We’ve lived so long under the spell of hierarchy—from god-kings to feudal lords to party bosses—that only recently have we awakened to see not only that “regular” citizens have the capacity for self-governance, but that without their engagement our huge global crises cannot be addressed. The changes needed for human society simply to survive, let alone thrive, are so profound that the only way we will move toward them is if we ourselves, regular citizens, feel meaningful ownership of solutions through direct engagement. Our problems are too big, interrelated, and pervasive to yield to directives from on high.
—Frances Moore Lappé, excerpt from Time for Progressives to Grow Up

Wednesday, October 22, 2014

How to start a war and lose an empire

Click here to access article by Dmitry Orlov from his blog Club Orlov. 

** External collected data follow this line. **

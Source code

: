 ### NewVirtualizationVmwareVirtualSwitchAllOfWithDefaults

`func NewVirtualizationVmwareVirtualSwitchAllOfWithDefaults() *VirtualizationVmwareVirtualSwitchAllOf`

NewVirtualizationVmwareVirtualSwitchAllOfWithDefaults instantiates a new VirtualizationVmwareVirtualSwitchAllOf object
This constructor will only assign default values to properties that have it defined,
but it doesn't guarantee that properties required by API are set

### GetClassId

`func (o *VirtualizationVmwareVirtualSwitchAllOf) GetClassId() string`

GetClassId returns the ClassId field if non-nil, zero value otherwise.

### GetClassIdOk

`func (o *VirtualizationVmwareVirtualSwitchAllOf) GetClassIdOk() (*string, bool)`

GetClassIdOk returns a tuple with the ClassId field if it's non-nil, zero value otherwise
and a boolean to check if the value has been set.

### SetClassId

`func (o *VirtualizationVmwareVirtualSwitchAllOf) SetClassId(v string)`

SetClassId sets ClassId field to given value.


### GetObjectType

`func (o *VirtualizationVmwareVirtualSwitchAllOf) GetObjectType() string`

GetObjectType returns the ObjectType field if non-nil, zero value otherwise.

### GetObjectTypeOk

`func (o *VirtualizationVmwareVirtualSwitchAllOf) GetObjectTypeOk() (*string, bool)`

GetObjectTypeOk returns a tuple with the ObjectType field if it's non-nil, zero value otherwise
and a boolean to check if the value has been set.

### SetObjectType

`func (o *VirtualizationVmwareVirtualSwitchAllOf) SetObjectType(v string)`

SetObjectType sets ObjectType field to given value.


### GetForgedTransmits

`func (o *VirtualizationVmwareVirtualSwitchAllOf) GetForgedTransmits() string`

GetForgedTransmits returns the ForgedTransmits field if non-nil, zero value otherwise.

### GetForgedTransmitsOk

Dmitry Orlov is a Russian-American engineer and a writer on subjects related to "potential economic, ecological and political decline and collapse in the United States," something he has called “permanent crisis”. Wikipedia





This Russian-American computer engineer has a long history of writing articles in which he argues that the US is headed for economic collapse. Of course, many other people share this general view while differing in the details. I am posting this rather lengthy article because his life experience in both countries might shed some light on a question that is on many minds of thoughtful people today in relation to the increasingly belligerent US foreign policy against Russia and other states, all of which has been justified by a barrage of propaganda lies. Regarding the latter, he writes:
The Americans invaded Afghanistan because the Taleban would not relinquish Osama Bin Laden (who was a CIA operative) unless Americans produced evidence implicating him in 9/11—which did not exist. Americans invaded Iraq because Saddam Hussein would not relinquish his weapons of mass destruction—which did not exist. They invaded Libya because Muammar Qaddafi would not relinquish official positions—which he did not hold. They were ready to invade Syria because Bashar al Assad had used chemical weapons against his own people—which he did not do. And now they imposed sanctions on Russia because Russia had destabilized and invaded Ukraine—which it did not do either. (The US did that.)
Then he poses the question with the focus on Russia, "...why has war been declared now...?"
Is it because the US is collapsing more rapidly than most people can imagine? This line of reasoning goes like this: the American scheme of world domination through military aggression and unlimited money-printing is failing before our eyes. The public has no interest in any more “boots on the ground,” bombing campaigns do nothing to reign in militants that Americans themselves helped organize and equip, dollar hegemony is slipping away with each passing day, and the Federal Reserve is fresh out of magic bullets and faces a choice between crashing the stock market and crashing the bond market. In order to stop, or at least forestall this downward slide into financial/economic/political oblivion, the US must move quickly to undermine every competing economy in the world through whatever means it has left at its disposal, be it a bombing campaign, a revolution or a pandemic (although this last one can be a bit hard to keep under control). Russia is an obvious target, because it is the only country in the world that has had the gumption to actually show international leadership in confronting the US and wrestling it down; therefore, Russia must be punished first, to keep the others in line.
And he continues on with some other reasons.